* Problem statement *
Exactly as written, return all the data, leaving its pictures behind.

■ ■ ■ ■ ■ ■ ■

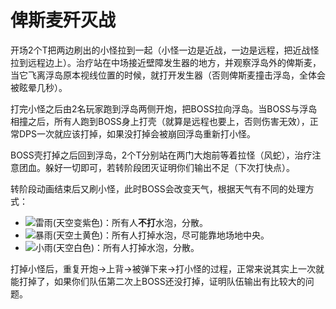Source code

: # 俾斯麦歼灭战

开场<Role name="tank" />2个T把两边刷出的小怪拉到一起（小怪一边是近战，一边是远程，把近战怪拉到远程边上）。<Role name="healer" />治疗站在中场接近壁障发生器的地方，并观察浮岛外的俾斯麦，当它飞离浮岛原本视线位置的时候，就打开发生器（否则俾斯麦撞击浮岛，全体会被眩晕几秒）。

打完小怪之后由2名玩家跑到浮岛两侧开炮，把BOSS拉向浮岛。当BOSS与浮岛相撞之后，<Role name="tank" /><Role name="healer" /><Role name="dps" />所有人跑到BOSS身上打壳（就算是远程也要上，否则伤害无效），正常DPS一次就应该打掉，如果没打掉会被崩回浮岛重新打小怪。

BOSS壳打掉之后回到浮岛，<Role name="tank" />2个T分别站在两门大炮前等着拉怪（风蛇），<Role name="healer" />治疗注意团血。躲好一切即可，若转阶段团灭证明你们输出不足（下次打快点）。

转阶段动画结束后又刷小怪，此时BOSS会改变天气，根据天气有不同的处理方式：

* <img src="/images/icons/060210.png" class="no-zoom sm-icon">雷雨(天空变紫色)：<Role name="tank" /><Role name="healer" /><Role name="dps" />所有人**不打**水泡，分散。
* <img src="/images/icons/060208.png" class="no-zoom sm-icon">暴雨(天空土黄色)：<Role name="tank" /><Role name="healer" /><Role name="dps" />所有人打掉水泡，尽可能靠地场地中央。
* <img src="/images/icons/060207.png" class="no-zoom sm-icon">小雨(天空白色)：<Role name="tank" /><Role name="healer" /><Role name="dps" />所有人打掉水泡，分散。

打掉小怪后，重复开炮→上背→被弹下来→打小怪的过程，正常来说其实上一次就能打掉了，如果你们队伍第二次上BOSS还没打掉，证明队伍输出有比较大的问题。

■ ■ ■ ■ ■ ■ ■

* Exercise output *
Source code

: # 俾斯麦歼灭战

开场<Role name="tank" />2个T把两边刷出的小怪拉到一起（小怪一边是近战，一边是远程，把近战怪拉到远程边上）。<Role name="healer" />治疗站在中场接近壁障发生器的地方，并观察浮岛外的俾斯麦，当它飞离浮岛原本视线位置的时候，就打开发生器（否则俾斯麦撞击浮岛，全体会被眩晕几秒）。

打完小怪之后由2名玩家跑到浮岛两侧开炮，把BOSS拉向浮岛。当BOSS与浮岛相撞之后，<Role name="tank" /><Role name="healer" /><Role name="dps" />所有人跑到BOSS身上打壳（就算是远程也要上，否则伤害无效），正常DPS一次就应该打掉，如果没打掉会被崩回浮岛重新打小怪。

BOSS壳打掉之后回到浮岛，<Role name="tank" />2个T分别站在两门大炮前等着拉怪（风蛇），<Role name="healer" />治疗注意团血。躲好一切即可，若转阶段团灭证明你们输出不足（下次打快点）。

转阶段动画结束后又刷小怪，此时BOSS会改变天气，根据天气有不同的处理方式：

* <img src="/images/icons/060210.png" class="no-zoom sm-icon">雷雨(天空变紫色)：<Role name="tank" /><Role name="healer" /><Role name="dps" />所有人**不打**水泡，分散。
* <img src="/images/icons/060208.png" class="no-zoom sm-icon">暴雨(天空土黄色)：<Role name="tank" /><Role name="healer" /><Role name="dps" />所有人打掉水泡，尽可能靠地场地中央。
* <img src="/images/icons/060207.png" class="no-zoom sm-icon">小雨(天空白色)：<Role name="tank" /><Role name="healer" /><Role name="dps" />所有人打掉水泡，分散。

打掉小怪后，重复开炮→上背→被弹下来→打小怪的过程，正常来说其实上一次就能打掉了，如果你们队伍第二次上BOSS还没打掉，证明队伍输出有比较大的问题。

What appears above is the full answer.